# [Problem requirements]
The data that follows is to be copied exactly, with each image removed.

# [Given information]
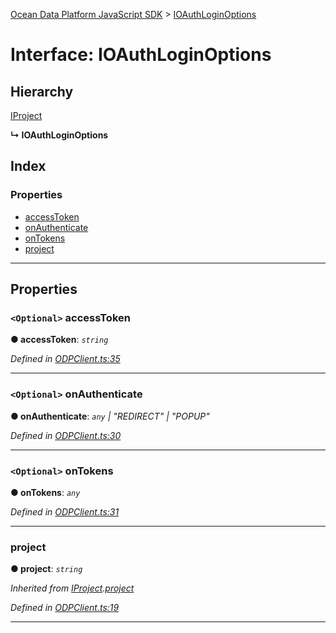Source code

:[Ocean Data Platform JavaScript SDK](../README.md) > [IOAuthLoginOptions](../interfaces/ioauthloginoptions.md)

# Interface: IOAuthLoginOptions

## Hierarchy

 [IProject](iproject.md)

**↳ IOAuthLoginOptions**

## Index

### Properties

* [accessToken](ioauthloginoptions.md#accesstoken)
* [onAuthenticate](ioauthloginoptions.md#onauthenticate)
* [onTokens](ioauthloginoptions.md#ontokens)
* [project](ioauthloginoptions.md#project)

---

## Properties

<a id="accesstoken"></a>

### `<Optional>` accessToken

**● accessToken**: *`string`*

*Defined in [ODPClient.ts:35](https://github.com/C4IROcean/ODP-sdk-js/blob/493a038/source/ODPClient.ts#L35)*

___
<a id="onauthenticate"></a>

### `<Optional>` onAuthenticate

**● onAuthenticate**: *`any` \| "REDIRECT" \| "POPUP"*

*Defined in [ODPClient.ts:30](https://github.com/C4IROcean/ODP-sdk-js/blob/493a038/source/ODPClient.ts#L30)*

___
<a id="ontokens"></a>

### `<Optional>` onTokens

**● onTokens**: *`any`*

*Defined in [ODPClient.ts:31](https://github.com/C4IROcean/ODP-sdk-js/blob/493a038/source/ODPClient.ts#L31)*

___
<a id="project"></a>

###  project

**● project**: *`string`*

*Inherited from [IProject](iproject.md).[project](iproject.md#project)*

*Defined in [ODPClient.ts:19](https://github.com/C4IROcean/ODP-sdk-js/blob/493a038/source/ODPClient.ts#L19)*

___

# [Solution for this problem]
Source code

:[Ocean Data Platform JavaScript SDK](../README.md) > [IOAuthLoginOptions](../interfaces/ioauthloginoptions.md)

# Interface: IOAuthLoginOptions

## Hierarchy

 [IProject](iproject.md)

**↳ IOAuthLoginOptions**

## Index

### Properties

* [accessToken](ioauthloginoptions.md#accesstoken)
* [onAuthenticate](ioauthloginoptions.md#onauthenticate)
* [onTokens](ioauthloginoptions.md#ontokens)
* [project](ioauthloginoptions.md#project)

---

## Properties

<a id="accesstoken"></a>

### `<Optional>` accessToken

**● accessToken**: *`string`*

*Defined in [ODPClient.ts:35](https://github.com/C4IROcean/ODP-sdk-js/blob/493a038/source/ODPClient.ts#L35)*

___
<a id="onauthenticate"></a>

### `<Optional>` onAuthenticate

**● onAuthenticate**: *`any` \| "REDIRECT" \| "POPUP"*

*Defined in [ODPClient.ts:30](https://github.com/C4IROcean/ODP-sdk-js/blob/493a038/source/ODPClient.ts#L30)*

___
<a id="ontokens"></a>

### `<Optional>` onTokens

**● onTokens**: *`any`*

*Defined in [ODPClient.ts:31](https://github.com/C4IROcean/ODP-sdk-js/blob/493a038/source/ODPClient.ts#L31)*

___
<a id="project"></a>

###  project

**● project**: *`string`*

*Inherited from [IProject](iproject.md).[project](iproject.md#project)*

*Defined in [ODPClient.ts:19](https://github.com/C4IROcean/ODP-sdk-js/blob/493a038/source/ODPClient.ts#L19)*

___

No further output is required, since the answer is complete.